Whatever your need, there’s probably a collaboration tool available. The next step is finding tools that are cost-effective and user-friendly for your team. Some are free, others very affordable, and others are high-end. Depending on the sophistication of your team and the application, look for tools that address specific need and will be easy to use for everyone in the group — no matter their digital aptitude.

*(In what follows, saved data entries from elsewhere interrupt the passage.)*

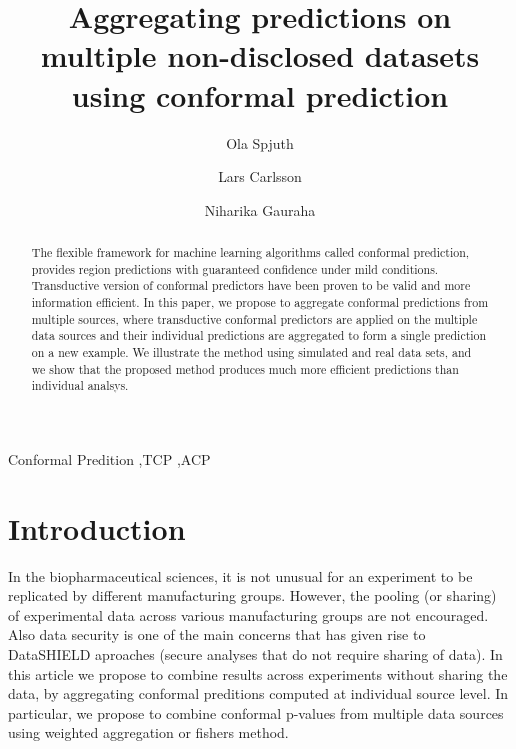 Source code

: \documentclass[main]{subfiles}
\begin{document}
\begin{frontmatter}

\title{Aggregating predictions on multiple non-disclosed datasets using conformal prediction}

\author[label1]{Ola Spjuth}
\author[label2]{Lars Carlsson}
\author[label1]{Niharika Gauraha}


\address[label1]{Uppsala University}
\address[label2]{AstraZeneca}

\begin{abstract}
The flexible framework for machine learning algorithms called conformal prediction, provides region predictions with guaranteed confidence under mild conditions. %
Transductive version of conformal predictors have been proven to be valid and more information efficient. In this paper, we propose to aggregate conformal predictions from multiple sources, where transductive conformal predictors are applied on the multiple data sources and their individual predictions are aggregated to form a single prediction on a new example. We illustrate the method using simulated and real data sets, and we show that the proposed method produces much more efficient predictions than individual analsys.
\end{abstract}
\begin{keyword}


Conformal Predition \sep TCP   \sep ACP
\end{keyword}

\end{frontmatter}

\section{Introduction}
In the biopharmaceutical sciences, it is not unusual for an experiment to be replicated by different manufacturing groups. However, the pooling (or sharing) of experimental data across various manufacturing groups are not encouraged. Also data security is  one of the main concerns that has given rise to DataSHIELD aproaches (secure analyses that do not require sharing of data). 
In this article we propose to combine results across experiments without sharing the data, by aggregating conformal preditions computed at individual source level.  In particular, we propose to combine conformal p-values from multiple data sources using weighted aggregation or fishers method. %
\end{document}
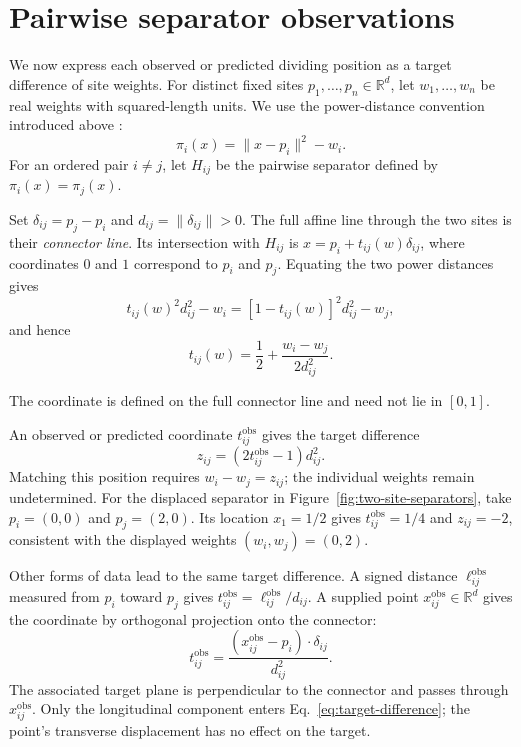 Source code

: \section{Pairwise separator observations}

We now express each observed or predicted dividing position as a target difference of site weights. For distinct fixed sites $p_1,\ldots,p_n\in\mathbb R^d$, let $w_1,\ldots,w_n$ be real weights with squared-length units. We use the power-distance convention introduced above \citep{Aurenhammer1987}:
\begin{equation}
\pi_i(x)=\|x-p_i\|^2-w_i.
\end{equation}
For an ordered pair $i\ne j$, let $H_{ij}$ be the pairwise separator defined by $\pi_i(x)=\pi_j(x)$.

\begin{samepage}
Set $\delta_{ij}=p_j-p_i$ and $d_{ij}=\|\delta_{ij}\|>0$. The full affine line through the two sites is their \emph{connector line}. Its intersection with $H_{ij}$ is $x=p_i+t_{ij}(w)\delta_{ij}$, where coordinates $0$ and $1$ correspond to $p_i$ and $p_j$. Equating the two power distances gives
\begin{equation*}
 t_{ij}(w)^2d_{ij}^2-w_i=[1-t_{ij}(w)]^2d_{ij}^2-w_j,
\end{equation*}
and hence
\begin{equation}
\boxed{t_{ij}(w)=\frac12+\frac{w_i-w_j}{2d_{ij}^2}.}
\label{eq:pair-coordinate}
\end{equation}
\end{samepage}
The coordinate is defined on the full connector line and need not lie in $[0,1]$.

An observed or predicted coordinate $t_{ij}^{\mathrm{obs}}$ gives the target difference
\begin{equation}
 z_{ij}=(2t_{ij}^{\mathrm{obs}}-1)d_{ij}^2.
 \label{eq:target-difference}
\end{equation}
Matching this position requires $w_i-w_j=z_{ij}$; the individual weights remain undetermined. For the displaced separator in Figure~\ref{fig:two-site-separators}, take $p_i=(0,0)$ and $p_j=(2,0)$. Its location $x_1=1/2$ gives $t_{ij}^{\mathrm{obs}}=1/4$ and $z_{ij}=-2$, consistent with the displayed weights $(w_i,w_j)=(0,2)$.

Other forms of data lead to the same target difference. A signed distance $\ell_{ij}^{\mathrm{obs}}$ measured from $p_i$ toward $p_j$ gives $t_{ij}^{\mathrm{obs}}=\ell_{ij}^{\mathrm{obs}}/d_{ij}$. A supplied point $x_{ij}^{\mathrm{obs}}\in\mathbb R^d$ gives the coordinate by orthogonal projection onto the connector:
\begin{equation}
 t_{ij}^{\mathrm{obs}}=\frac{(x_{ij}^{\mathrm{obs}}-p_i)\cdot\delta_{ij}}{d_{ij}^2}.
\end{equation}
The associated target plane is perpendicular to the connector and passes through $x_{ij}^{\mathrm{obs}}$. Only the longitudinal component enters Eq.~\eqref{eq:target-difference}; the point's transverse displacement has no effect on the target.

Don’t under-buy but don’t over-buy
Look for tools that manage the task and have room to grow with your teams as they become more fluent in the application and what it can offer. Nothing is more frustrating than outgrowing a collaboration tool shortly after you’ve mastered it. The opposite is another problem: you don’t want to buy software so complex employees spend more time trying to figure out how to use it than actually using it.
Look for tools that multi-task
Find a tools that serve more than one purpose if you can. Project management tools may be very specific; some have an added bonus of instant messaging that project teams and others can use. All-in-one tools make it easier to multi-task, rather than jumping from one application to another.
Look for privacy
Not all collaboration is for public consumption. Managers may want to share thoughts privately. Make sure the tool you purchase has private access capability for conversations that are not to be made company-wide.
Save to the cloud — safely
Saving data to the cloud not only frees up bandwidth on your servers, it allows workers access to anything from anywhere. Make sure employees work hard to keep access private. Use two-way authentication passwords; remind staff to keep their phones on lock screen when not in use; and never leave their laptop unattended in a public space.
Look for compatibility
Make sure the software you choose supports your file types. Employees may access through Apple or Microsoft operating systems — either with laptops or phones. If files are not compatible you’ll run into problems. Look for software that’s compatible with all the programs you use, if possible.
Collaboration is key
Collaboration will be key moving forward — whatever the makeup of your company and teams. Even when everyone is housed in the same facility, business leaders will find staff turning to collaboration software. They’ll click first, before they trek across the office to see if someone is in the building, at their desk and free to talk. For business, any tool that boosts efficiency is worth having.